Traditional institutional investors, like the manager of the State
pension funds, buy UST securities. First, they can't buy enough IBM or
other corporate bonds that have a AAA rating because the AAA rated
corportate bond market is neither large enough nor liquid enough to
meet the investment criteria. Second, because traditional managers,
large institutional investors, run what is called a match-book, that
is, they match liabilities with assets, and because pension
liabilities are based on complex formulas that calculate the life of
the employees (the standard mortuary of actuaries at life insurance
companies plus retirement ...), and because the best match is long
term (non callable--most UST are non callable, unlike long corporate
bonds that usually have a 5 year call) UST. Now, without getting into
average life and AAA rated mortgages (we would need to call in Fabozi
to explain this), we can see that the credit rating of securities is
not a trivial matter and that the news, the press on this, the spin
actually, is absolutely wrong and misleading. Ratings from S&P are
essential to the capital markets. Because every security is traded at
some premium, a higher yield and thus a higher cost to the borrower
over UST, the benchmark, and because other debts, like home mortgages,
are traded off UST, the UST is and remains the benchmark, the base,
the curve for all other debt traded. Now, the credit rating, AAA, AA,
A etc., is only one risk. It's called the credit risk. Will the
borrower pay the interest and principal as agreed to in the bond
agreement? Again, corporations, because they can merge, sometimes can
be forced to merge, or are taken over, sometimes with LBO or leveraged
buy outs, and because this often reduces the quality of the debt, are
by nature a greater risk than UST. This is why in the Milken days of
LBO, poison pill provisions were demanded by institutional investors.
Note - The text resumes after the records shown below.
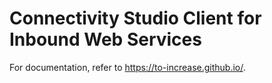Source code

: # Connectivity Studio Client for Inbound Web Services

For documentation, refer to https://to-increase.github.io/.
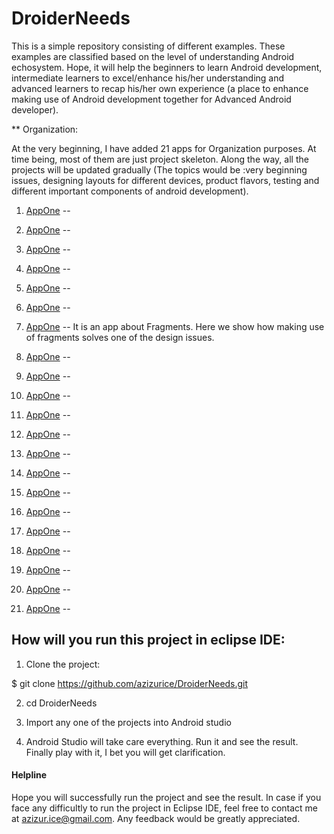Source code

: # DroiderNeeds

This is a simple repository consisting of different examples. These examples are classified based on the level of understanding Android echosystem. Hope, it will help the beginners to learn Android development, intermediate learners to excel/enhance his/her understanding and advanced learners to recap his/her own experience (a place to enhance making use of Android development together for Advanced Android developer).

** Organization:

At the very beginning, I have added 21 apps for Organization purposes. At time being, most of them are just project skeleton. Along the way, all the projects will be updated gradually (The topics would be :very beginning issues, designing layouts for different devices, product flavors, testing and different important components of android development).

1. [AppOne](https://github.com/azizurice/DroiderNeeds/tree/master/AppOne) --

2. [AppOne](https://github.com/azizurice/DroiderNeeds/tree/master/AppTwo) --

3. [AppOne](https://github.com/azizurice/DroiderNeeds/tree/master/AppThree) --

4. [AppOne](https://github.com/azizurice/DroiderNeeds/tree/master/AppFour) --

5. [AppOne](https://github.com/azizurice/DroiderNeeds/tree/master/AppFive) --

6. [AppOne](https://github.com/azizurice/DroiderNeeds/tree/master/AppSix) --

7. [AppOne](https://github.com/azizurice/DroiderNeeds/tree/master/AppSeven) -- It is an app about Fragments. Here we show how making use of fragments solves one of the design issues.

8. [AppOne](https://github.com/azizurice/DroiderNeeds/tree/master/AppEight) --

9. [AppOne](https://github.com/azizurice/DroiderNeeds/tree/master/AppNine) --

10. [AppOne](https://github.com/azizurice/DroiderNeeds/tree/master/AppTen) --

11. [AppOne](https://github.com/azizurice/DroiderNeeds/tree/master/AppEleven) --

12. [AppOne](https://github.com/azizurice/DroiderNeeds/tree/master/AppTwelve) --

13. [AppOne](https://github.com/azizurice/DroiderNeeds/tree/master/AppThirteen) --

14. [AppOne](https://github.com/azizurice/DroiderNeeds/tree/master/AppFourteen) --

15. [AppOne](https://github.com/azizurice/DroiderNeeds/tree/master/AppFifteen) --

16. [AppOne](https://github.com/azizurice/DroiderNeeds/tree/master/AppSixteen) --

17. [AppOne](https://github.com/azizurice/DroiderNeeds/tree/master/AppSeventeen) --

18. [AppOne](https://github.com/azizurice/DroiderNeeds/tree/master/AppEighteen) --

19. [AppOne](https://github.com/azizurice/DroiderNeeds/tree/master/AppNineteen) --

20. [AppOne](https://github.com/azizurice/DroiderNeeds/tree/master/AppTwenty) --

21. [AppOne](https://github.com/azizurice/DroiderNeeds/tree/master/AppTwentyOne) --




## How will you run this project in eclipse IDE:

1. Clone the project:

  $ git clone https://github.com/azizurice/DroiderNeeds.git

2. cd DroiderNeeds

3. Import any one of the projects into Android studio

4. Android Studio will take care everything. Run it and see the result. Finally play with it, I bet you will get clarification.

#### Helpline
Hope you will successfully run the project and see the result. In case if you face any difficultly to run
the project in Eclipse IDE, feel free to contact me at azizur.ice@gmail.com. Any feedback would be greatly appreciated.
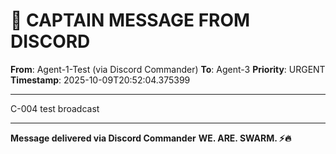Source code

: # 🚨 CAPTAIN MESSAGE FROM DISCORD

**From**: Agent-1-Test (via Discord Commander)
**To**: Agent-3
**Priority**: URGENT
**Timestamp**: 2025-10-09T20:52:04.375399

---

C-004 test broadcast

---

**Message delivered via Discord Commander**
**WE. ARE. SWARM. ⚡️🔥**
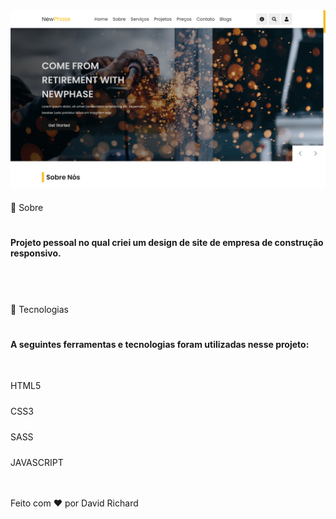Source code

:<div align="center" id="top"> 
  <img src="readme-img.png" alt="imagem NewPhase">
</div>


<div style="padding-top:20px">
   🎯 Sobre

<h4 style="padding:20px 0;">Projeto pessoal no qual criei um design de site de empresa de construção responsivo.</h4>

</div><!--sobre-->

<div style="padding:20px 0">
   
   🚀 Tecnologias

<h4 style="padding:20px 0;">A seguintes ferramentas e tecnologias foram utilizadas nesse projeto:</h4>


<p style="padding-top:10px;">HTML5</p>

<p style="padding-top:10px;">CSS3</p>

<p style="padding-top:10px;">SASS</p>

<p style="padding-top:10px;">JAVASCRIPT</p>
 
</div>

Feito com ❤️ por David Richard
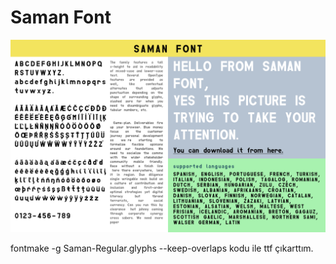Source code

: # Saman Font
![saman announcement](https://github.com/tcgumus/saman/blob/main/saman_try_out.png)

fontmake -g Saman-Regular.glyphs --keep-overlaps kodu ile ttf çıkarttım.
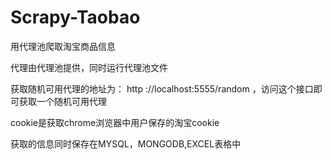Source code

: # Scrapy-Taobao
用代理池爬取淘宝商品信息


代理由代理池提供，同时运行代理池文件


获取随机可用代理的地址为： http ://localhost:5555/random ，访问这个接口即可获取一个随机可用代理


cookie是获取chrome浏览器中用户保存的淘宝cookie


获取的信息同时保存在MYSQL，MONGODB,EXCEL表格中
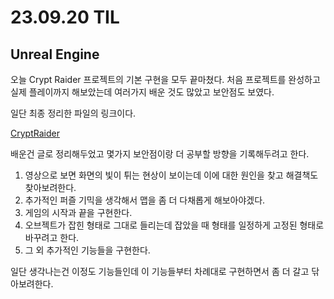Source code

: # 23.09.20 TIL

## Unreal Engine

오늘 Crypt Raider 프로젝트의 기본 구현을 모두 끝마쳤다. 처음 프로젝트를 완성하고 실제 플레이까지 해보았는데 여러가지 배운 것도 많았고 보안점도 보였다.

일단 최종 정리한 파일의 링크이다.

[CryptRaider](/Unreal%20Engine/실습/CryptRaider/CryptRaider.md)

배운건 글로 정리해두었고 몇가지 보안점이랑 더 공부할 방향을 기록해두려고 한다.

1. 영상으로 보면 화면의 빛이 튀는 현상이 보이는데 이에 대한 원인을 찾고 해결책도 찾아보려한다.
2. 추가적인 퍼즐 기믹을 생각해서 맵을 좀 더 다채롭게 해보아야겠다.
3. 게임의 시작과 끝을 구현한다.
4. 오브젝트가 잡힌 형태로 그대로 들리는데 잡았을 때 형태를 일정하게 고정된 형태로 바꾸려고 한다.
5. 그 외 추가적인 기능들을 구현한다.

일단 생각나는건 이정도 기능들인데 이 기능들부터 차례대로 구현하면서 좀 더 갈고 닦아보려한다.
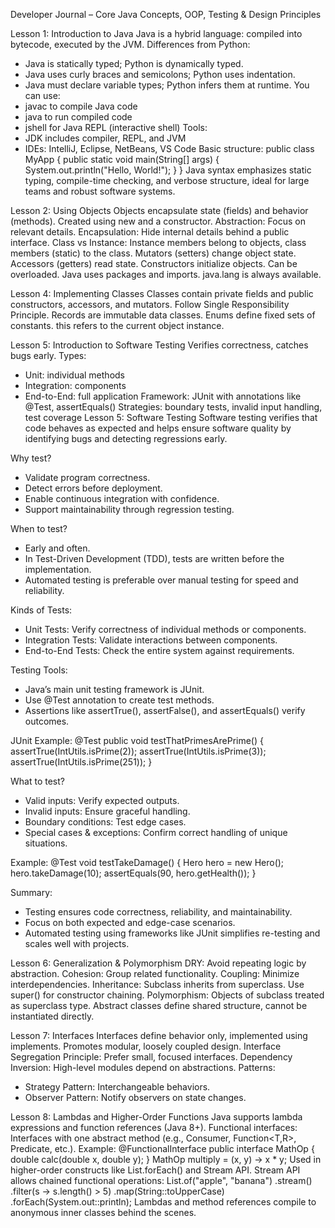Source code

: Developer Journal – Core Java Concepts, OOP, Testing & Design Principles

Lesson 1: Introduction to Java
Java is a hybrid language: compiled into bytecode, executed by the JVM.
Differences from Python:
  - Java is statically typed; Python is dynamically typed.
  - Java uses curly braces and semicolons; Python uses indentation.
  - Java must declare variable types; Python infers them at runtime.
You can use:
  - javac to compile Java code
  - java to run compiled code
  - jshell for Java REPL (interactive shell)
Tools:
  - JDK includes compiler, REPL, and JVM
  - IDEs: IntelliJ, Eclipse, NetBeans, VS Code
Basic structure:
  public class MyApp {
    public static void main(String[] args) {
      System.out.println("Hello, World!");
    }
  }
Java syntax emphasizes static typing, compile-time checking, and verbose structure, ideal for large teams and robust software systems.

Lesson 2: Using Objects
Objects encapsulate state (fields) and behavior (methods).
Created using new and a constructor.
Abstraction: Focus on relevant details.
Encapsulation: Hide internal details behind a public interface.
Class vs Instance: Instance members belong to objects, class members (static) to the class.
Mutators (setters) change object state. Accessors (getters) read state.
Constructors initialize objects. Can be overloaded.
Java uses packages and imports. java.lang is always available.

Lesson 4: Implementing Classes
Classes contain private fields and public constructors, accessors, and mutators.
Follow Single Responsibility Principle.
Records are immutable data classes.
Enums define fixed sets of constants.
this refers to the current object instance.


Lesson 5: Introduction to Software Testing
Verifies correctness, catches bugs early.
Types:
  - Unit: individual methods
  - Integration: components
  - End-to-End: full application
Framework: JUnit with annotations like @Test, assertEquals()
Strategies: boundary tests, invalid input handling, test coverage
Lesson 5: Software Testing
Software testing verifies that code behaves as expected and helps ensure software quality by identifying bugs and detecting regressions early.

Why test?
- Validate program correctness.
- Detect errors before deployment.
- Enable continuous integration with confidence.
- Support maintainability through regression testing.

When to test?
- Early and often.
- In Test-Driven Development (TDD), tests are written before the implementation.
- Automated testing is preferable over manual testing for speed and reliability.

Kinds of Tests:
- Unit Tests: Verify correctness of individual methods or components.
- Integration Tests: Validate interactions between components.
- End-to-End Tests: Check the entire system against requirements.

Testing Tools:
- Java’s main unit testing framework is JUnit.
- Use @Test annotation to create test methods.
- Assertions like assertTrue(), assertFalse(), and assertEquals() verify outcomes.

JUnit Example:
@Test
public void testThatPrimesArePrime() {
assertTrue(IntUtils.isPrime(2));
assertTrue(IntUtils.isPrime(3));
assertTrue(IntUtils.isPrime(251));
}

What to test?
- Valid inputs: Verify expected outputs.
- Invalid inputs: Ensure graceful handling.
- Boundary conditions: Test edge cases.
- Special cases & exceptions: Confirm correct handling of unique situations.

Example:
@Test
void testTakeDamage() {
Hero hero = new Hero();
hero.takeDamage(10);
assertEquals(90, hero.getHealth());
}

Summary:
- Testing ensures code correctness, reliability, and maintainability.
- Focus on both expected and edge-case scenarios.
- Automated testing using frameworks like JUnit simplifies re-testing and scales well with projects.

Lesson 6: Generalization & Polymorphism
DRY: Avoid repeating logic by abstraction.
Cohesion: Group related functionality. Coupling: Minimize interdependencies.
Inheritance: Subclass inherits from superclass. Use super() for constructor chaining.
Polymorphism: Objects of subclass treated as superclass type.
Abstract classes define shared structure, cannot be instantiated directly.

Lesson 7: Interfaces
Interfaces define behavior only, implemented using implements.
Promotes modular, loosely coupled design.
Interface Segregation Principle: Prefer small, focused interfaces.
Dependency Inversion: High-level modules depend on abstractions.
Patterns:
  - Strategy Pattern: Interchangeable behaviors.
  - Observer Pattern: Notify observers on state changes.
    
Lesson 8: Lambdas and Higher-Order Functions
Java supports lambda expressions and function references (Java 8+).
Functional interfaces: Interfaces with one abstract method (e.g., Consumer<T>, Function<T,R>, Predicate<T>, etc.).
Example:
  @FunctionalInterface
  public interface MathOp {
    double calc(double x, double y);
  }
  MathOp multiply = (x, y) -> x * y;
Used in higher-order constructs like List.forEach() and Stream API.
Stream API allows chained functional operations:
  List.of("apple", "banana")
      .stream()
      .filter(s -> s.length() > 5)
      .map(String::toUpperCase)
      .forEach(System.out::println);
Lambdas and method references compile to anonymous inner classes behind the scenes.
These pills did not always work and the courts did not give the
investors a fair shake so more reason to avoid AAA corporates and buy
UST. But, credit risk is not the only risk. If the UST has no credit
risk, and it has almost none even at AA+, in part because it doesn't
have to pay its bills as households do, it still has market risk and
inflation/dollar risk. The dollar inflation risk is quite complex, but
again, it helps that the dollar is a very special currency, the
reserve and that currencies only strengthen and weaken vs other
currencies. If, for example we compare the USd with the Canadiand, a
fairly stable relationship, a large trade partnership, we can see that
the risk of buying UST for Canadians is lower, interms of currency,
than buying them from Brasil where the Brasilianr is volitile vs the
USd. In any event, the currency is a complex book, the infaltion not
so complex. If you put money in the bank at 1% and inflation is 5% you
are losing money. So, as safe as the bank may be, say a AAA rated bank
(believe it or not Wells Fargo is a AAA), the inflation risk is still
a factor and to reduce the inflation risk an investor may need to take
on other risks, like credit risk. Market Risk rules. While the credit
risk is obviously something investors are now not as confident about
(how id Wells Fargo AAA, when UST is AA+ ? Now that is a story since
the UST saved WF and WG+F paid UST back with a nice little gain for
UST, but the markets do not like the bank, or banks period so...Market
risk. Market Risk is tied to liquidity risk. Right now, the markets
are saying that the credit risk of UST is a non factor, but the market
and liquidity factors dominate. So buy UST. The infaltion risk is
almost zero. Will the curve invert? When? That is the question.